___ Records shown

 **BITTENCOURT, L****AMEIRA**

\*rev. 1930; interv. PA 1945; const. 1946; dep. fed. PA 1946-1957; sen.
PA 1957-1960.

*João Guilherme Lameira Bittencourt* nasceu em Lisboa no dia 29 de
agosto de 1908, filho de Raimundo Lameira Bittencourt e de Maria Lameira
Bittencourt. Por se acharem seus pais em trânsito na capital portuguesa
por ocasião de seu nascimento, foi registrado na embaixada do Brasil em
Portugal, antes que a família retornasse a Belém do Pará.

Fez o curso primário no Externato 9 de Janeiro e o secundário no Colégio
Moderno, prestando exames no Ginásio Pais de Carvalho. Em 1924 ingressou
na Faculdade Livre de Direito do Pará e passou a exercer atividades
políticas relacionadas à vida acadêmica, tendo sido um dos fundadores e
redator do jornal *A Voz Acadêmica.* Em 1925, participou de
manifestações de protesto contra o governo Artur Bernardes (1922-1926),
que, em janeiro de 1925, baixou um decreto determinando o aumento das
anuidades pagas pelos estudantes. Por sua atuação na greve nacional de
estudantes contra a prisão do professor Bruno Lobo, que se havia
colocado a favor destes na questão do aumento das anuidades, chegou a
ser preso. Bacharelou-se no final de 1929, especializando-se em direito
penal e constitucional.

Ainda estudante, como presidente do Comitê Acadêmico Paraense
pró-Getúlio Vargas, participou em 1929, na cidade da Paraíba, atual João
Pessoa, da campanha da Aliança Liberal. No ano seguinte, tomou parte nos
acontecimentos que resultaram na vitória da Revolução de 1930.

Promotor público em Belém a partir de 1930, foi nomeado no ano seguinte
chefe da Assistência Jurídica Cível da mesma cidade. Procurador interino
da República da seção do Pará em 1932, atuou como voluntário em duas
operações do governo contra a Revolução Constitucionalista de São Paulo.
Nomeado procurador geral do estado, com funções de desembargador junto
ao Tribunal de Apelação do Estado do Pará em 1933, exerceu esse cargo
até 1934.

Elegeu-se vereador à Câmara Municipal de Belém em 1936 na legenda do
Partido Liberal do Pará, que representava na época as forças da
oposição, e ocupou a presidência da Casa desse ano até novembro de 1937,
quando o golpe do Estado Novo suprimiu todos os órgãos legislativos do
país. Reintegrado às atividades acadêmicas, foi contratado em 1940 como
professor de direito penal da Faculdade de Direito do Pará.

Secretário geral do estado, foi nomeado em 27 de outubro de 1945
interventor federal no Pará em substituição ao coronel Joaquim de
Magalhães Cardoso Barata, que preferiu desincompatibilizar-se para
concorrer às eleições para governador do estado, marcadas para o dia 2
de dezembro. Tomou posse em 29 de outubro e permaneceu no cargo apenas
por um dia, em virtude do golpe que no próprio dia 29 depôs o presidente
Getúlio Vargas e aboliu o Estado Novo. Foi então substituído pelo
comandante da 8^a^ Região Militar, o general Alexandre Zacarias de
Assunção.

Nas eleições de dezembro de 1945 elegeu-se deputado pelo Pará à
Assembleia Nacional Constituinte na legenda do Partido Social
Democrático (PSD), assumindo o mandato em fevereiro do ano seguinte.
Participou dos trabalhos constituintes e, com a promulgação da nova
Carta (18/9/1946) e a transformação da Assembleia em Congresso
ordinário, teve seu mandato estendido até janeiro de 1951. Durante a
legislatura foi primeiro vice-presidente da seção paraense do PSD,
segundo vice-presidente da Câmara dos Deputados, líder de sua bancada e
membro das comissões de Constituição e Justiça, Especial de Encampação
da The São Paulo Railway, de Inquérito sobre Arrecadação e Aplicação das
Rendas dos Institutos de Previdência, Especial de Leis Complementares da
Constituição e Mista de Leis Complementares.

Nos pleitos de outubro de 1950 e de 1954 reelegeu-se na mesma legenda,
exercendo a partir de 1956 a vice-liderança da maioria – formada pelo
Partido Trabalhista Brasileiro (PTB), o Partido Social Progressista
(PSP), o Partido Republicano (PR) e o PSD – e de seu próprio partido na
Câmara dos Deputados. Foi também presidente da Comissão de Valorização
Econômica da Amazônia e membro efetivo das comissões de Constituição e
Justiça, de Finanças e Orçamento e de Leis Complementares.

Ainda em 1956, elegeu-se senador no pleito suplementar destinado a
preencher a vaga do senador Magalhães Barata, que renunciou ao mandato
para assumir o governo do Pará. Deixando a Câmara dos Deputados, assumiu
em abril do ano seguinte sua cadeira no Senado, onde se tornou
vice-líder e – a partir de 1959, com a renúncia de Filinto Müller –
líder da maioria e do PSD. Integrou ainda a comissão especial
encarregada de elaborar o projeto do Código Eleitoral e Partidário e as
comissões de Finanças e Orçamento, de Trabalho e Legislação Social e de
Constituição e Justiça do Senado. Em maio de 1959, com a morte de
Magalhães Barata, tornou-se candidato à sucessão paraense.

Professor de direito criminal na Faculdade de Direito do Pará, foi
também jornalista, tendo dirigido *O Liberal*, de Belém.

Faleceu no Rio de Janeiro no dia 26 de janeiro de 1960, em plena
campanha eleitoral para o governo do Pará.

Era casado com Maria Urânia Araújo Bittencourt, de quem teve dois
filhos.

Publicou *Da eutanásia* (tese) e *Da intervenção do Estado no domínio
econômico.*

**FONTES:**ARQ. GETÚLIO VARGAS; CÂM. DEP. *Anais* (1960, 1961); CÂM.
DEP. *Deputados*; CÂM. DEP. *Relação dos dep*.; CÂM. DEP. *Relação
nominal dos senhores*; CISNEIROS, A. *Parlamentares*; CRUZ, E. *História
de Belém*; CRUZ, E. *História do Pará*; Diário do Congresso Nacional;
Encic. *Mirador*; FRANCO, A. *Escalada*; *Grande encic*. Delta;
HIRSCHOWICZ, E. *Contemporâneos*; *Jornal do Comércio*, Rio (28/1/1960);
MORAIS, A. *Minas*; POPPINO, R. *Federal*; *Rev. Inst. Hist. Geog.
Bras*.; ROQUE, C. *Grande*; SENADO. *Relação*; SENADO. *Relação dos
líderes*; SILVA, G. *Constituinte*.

______

→ Task directions: From the records above, transcribe without alteration every line from the one with "professor de direito penal" to the one with "Getúlio Vargas e", inclusive.

→ Task answer:
professor de direito penal da Faculdade de Direito do Pará.

Secretário geral do estado, foi nomeado em 27 de outubro de 1945
interventor federal no Pará em substituição ao coronel Joaquim de
Magalhães Cardoso Barata, que preferiu desincompatibilizar-se para
concorrer às eleições para governador do estado, marcadas para o dia 2
de dezembro. Tomou posse em 29 de outubro e permaneceu no cargo apenas
por um dia, em virtude do golpe que no próprio dia 29 depôs o presidente
Getúlio Vargas e aboliu o Estado Novo. Foi então substituído pelo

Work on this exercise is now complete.